To examine the electrophysiological properties of macrophage Kir2.1, we made whole-cell patch-clamp recordings using peritoneal macrophages treated with ML133, a widely used selective Kir2 blocker with an IC50 of 1.9 µM for Kir2.119,20, or peritoneal macrophages from Lyz2-cre-Kcnj2f/f mice with a specific deletion of Kir2.1 in myeloid cells (Supplementary Fig. 2B). A typical Kir2.1 current17,18,2123 was recorded, and ML133 potently inhibited these Kir2.1 currents in both resting (Fig. 2b, e) and LPS-stimulated macrophages (Fig. 2c, e) without affecting cell viability (Supplementary Fig. 2C). Consistent with this, the Kir2.1 current was also abolished in Kir2.1-deficient macrophages (Fig. 2d, e), while the ability of bone marrow cells to differentiate into macrophages was unaffected (Supplementary Fig. 2D, E). Most important, we found a depolarized Vm in both Kir2.1-deficient resting and activated macrophages (Fig. 2f and Supplementary Fig. 2F). ML133 also depolarized Vm in a dose-dependent manner and 25 μM ML133 led to a Vm depolarization (from −42.8 ± 2.9 mV to −30.6 ± 1.3 mV) comparable to that induced by Kir2.1 deficiency (from −42.8 ± 2.9 mV to −29.7 ± 2.2 mV) (Fig. 2f), which led us to choose the dose of 25 μM ML133 in parallel with Kir2.1 deficiency in most of the subsequent experiments. No additional effect of ML133 in Kir2.1-deficient macrophages further confirmed its specificity (Fig. 2e, f). Moreover, the effect of ML133 on macrophage Vm persisted throughout the early stage of LPS stimulation (Supplementary Fig. 2G).

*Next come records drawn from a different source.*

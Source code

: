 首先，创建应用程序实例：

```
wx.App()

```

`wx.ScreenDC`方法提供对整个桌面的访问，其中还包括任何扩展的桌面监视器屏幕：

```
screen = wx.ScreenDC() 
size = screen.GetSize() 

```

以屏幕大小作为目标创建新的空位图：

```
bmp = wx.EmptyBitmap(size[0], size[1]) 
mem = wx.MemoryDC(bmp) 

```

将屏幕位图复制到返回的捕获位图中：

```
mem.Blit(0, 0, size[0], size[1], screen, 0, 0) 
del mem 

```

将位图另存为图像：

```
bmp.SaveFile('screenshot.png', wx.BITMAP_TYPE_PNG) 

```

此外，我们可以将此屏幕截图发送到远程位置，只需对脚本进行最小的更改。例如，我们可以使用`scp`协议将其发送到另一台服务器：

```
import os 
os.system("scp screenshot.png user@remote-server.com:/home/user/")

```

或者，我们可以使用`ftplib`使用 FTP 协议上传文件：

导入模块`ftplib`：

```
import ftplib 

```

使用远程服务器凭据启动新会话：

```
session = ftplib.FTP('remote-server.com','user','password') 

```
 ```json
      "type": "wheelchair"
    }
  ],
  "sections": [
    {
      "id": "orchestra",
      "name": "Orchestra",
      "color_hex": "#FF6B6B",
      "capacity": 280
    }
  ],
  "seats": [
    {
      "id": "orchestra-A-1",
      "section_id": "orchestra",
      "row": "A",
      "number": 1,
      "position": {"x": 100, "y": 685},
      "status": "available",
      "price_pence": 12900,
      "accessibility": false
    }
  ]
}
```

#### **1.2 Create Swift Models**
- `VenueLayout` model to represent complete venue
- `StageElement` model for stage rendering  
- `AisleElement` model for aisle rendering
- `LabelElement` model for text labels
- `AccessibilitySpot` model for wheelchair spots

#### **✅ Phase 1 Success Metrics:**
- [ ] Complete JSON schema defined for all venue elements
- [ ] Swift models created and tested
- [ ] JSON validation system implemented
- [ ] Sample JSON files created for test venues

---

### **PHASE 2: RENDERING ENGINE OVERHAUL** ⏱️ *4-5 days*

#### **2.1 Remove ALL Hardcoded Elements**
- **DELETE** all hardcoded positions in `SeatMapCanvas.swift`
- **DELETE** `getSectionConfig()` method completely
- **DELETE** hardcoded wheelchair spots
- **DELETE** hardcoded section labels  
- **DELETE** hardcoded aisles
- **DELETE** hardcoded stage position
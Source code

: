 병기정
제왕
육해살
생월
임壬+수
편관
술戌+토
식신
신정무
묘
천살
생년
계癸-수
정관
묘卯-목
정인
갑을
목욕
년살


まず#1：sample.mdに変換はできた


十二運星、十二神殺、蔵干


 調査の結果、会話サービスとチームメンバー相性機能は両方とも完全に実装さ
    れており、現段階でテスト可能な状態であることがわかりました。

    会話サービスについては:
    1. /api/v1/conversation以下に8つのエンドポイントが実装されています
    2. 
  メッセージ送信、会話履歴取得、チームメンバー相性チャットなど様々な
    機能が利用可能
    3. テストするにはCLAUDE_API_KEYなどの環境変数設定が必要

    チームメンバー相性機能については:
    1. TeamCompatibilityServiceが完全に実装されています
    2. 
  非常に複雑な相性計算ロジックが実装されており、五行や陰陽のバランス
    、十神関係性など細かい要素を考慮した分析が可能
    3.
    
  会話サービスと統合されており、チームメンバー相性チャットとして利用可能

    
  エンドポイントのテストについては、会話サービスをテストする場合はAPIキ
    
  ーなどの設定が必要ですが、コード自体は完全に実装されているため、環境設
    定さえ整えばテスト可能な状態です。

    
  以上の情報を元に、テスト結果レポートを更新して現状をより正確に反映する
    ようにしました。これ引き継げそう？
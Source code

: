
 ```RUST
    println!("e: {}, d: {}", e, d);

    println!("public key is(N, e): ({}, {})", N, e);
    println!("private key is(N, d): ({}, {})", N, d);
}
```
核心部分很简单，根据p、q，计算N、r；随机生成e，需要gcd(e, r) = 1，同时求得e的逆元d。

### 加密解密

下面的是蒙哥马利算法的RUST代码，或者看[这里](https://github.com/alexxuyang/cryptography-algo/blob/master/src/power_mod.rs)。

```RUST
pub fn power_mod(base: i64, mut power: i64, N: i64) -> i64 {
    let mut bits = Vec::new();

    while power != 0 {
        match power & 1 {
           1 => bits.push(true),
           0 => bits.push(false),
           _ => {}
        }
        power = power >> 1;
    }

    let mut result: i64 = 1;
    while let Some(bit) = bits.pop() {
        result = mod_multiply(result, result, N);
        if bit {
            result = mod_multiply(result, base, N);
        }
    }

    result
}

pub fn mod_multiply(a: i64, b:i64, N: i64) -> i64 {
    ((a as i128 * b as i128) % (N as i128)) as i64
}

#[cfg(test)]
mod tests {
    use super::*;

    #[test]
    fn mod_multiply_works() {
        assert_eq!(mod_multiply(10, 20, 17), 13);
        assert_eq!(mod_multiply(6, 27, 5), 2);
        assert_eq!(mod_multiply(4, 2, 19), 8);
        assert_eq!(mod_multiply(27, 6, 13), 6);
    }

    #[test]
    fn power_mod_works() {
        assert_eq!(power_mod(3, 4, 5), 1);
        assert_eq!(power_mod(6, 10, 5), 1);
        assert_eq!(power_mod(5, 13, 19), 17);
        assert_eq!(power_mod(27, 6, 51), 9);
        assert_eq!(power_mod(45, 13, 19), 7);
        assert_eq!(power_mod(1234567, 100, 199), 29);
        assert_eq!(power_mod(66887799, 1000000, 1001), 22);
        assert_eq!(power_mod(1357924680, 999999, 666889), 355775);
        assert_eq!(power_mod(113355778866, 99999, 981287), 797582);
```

The major function of macrophages in response to bacterial stimuli is to elicit inflammation for host defense. GSEA of RNA-seq data from LPS-stimulated BMDMs demonstrated a striking enrichment of ‘inflammatory response’ after ML133 treatment (Fig. 2g), recapitulating the anti-inflammatory effect of PM depolarization in macrophages. Further analysis showed that a cluster of inflammatory genes including Il1b, Il1a, Il6, Il18, Il12a, and Cxcl10 were specifically suppressed by ML133, while another inflammatory gene, Tnf, was not affected (Fig. 2h). Consistent with this, we found a similar reduction of Il1b and Il1a mRNA as well as pro-IL-1β protein expression by either ML133 or Kir2.1 deficiency in LPS-stimulated peritoneal macrophages (Fig. 2i, Supplementary Fig. 2H, I), while no change was found in Tnf (Fig. 2i). The absence of additional effects of ML133 in Kir2.1-deficient macrophages (Fig. 2i) and the similar results obtained by another Kir2 inhibitor, pentamidine analogue 6 (PA-6)2426 (Supplementary Fig. 2J), further confirmed the specificity of Kir2.1. We next sought to determine whether these inflammatory genes suppressed by ML133 were also responsive to PM depolarization by other means. Remarkably, elevated [K+]e or gramicidin showed a similar suppression of these genes, while inhibition of KCa3.1 or Kv1.3 did not (Fig. 2j), concordant with their minor effect on Vm (Supplementary Fig. 2A). Moreover, these effects were not due to an osmotic effect, as choline chloride or mannitol did not induce a similar suppression of IL-1β production (Supplementary Fig. 2K). These results indicate that Kir2.1 is a physiological regulator of macrophage Vm and stimulates inflammatory macrophages in vitro.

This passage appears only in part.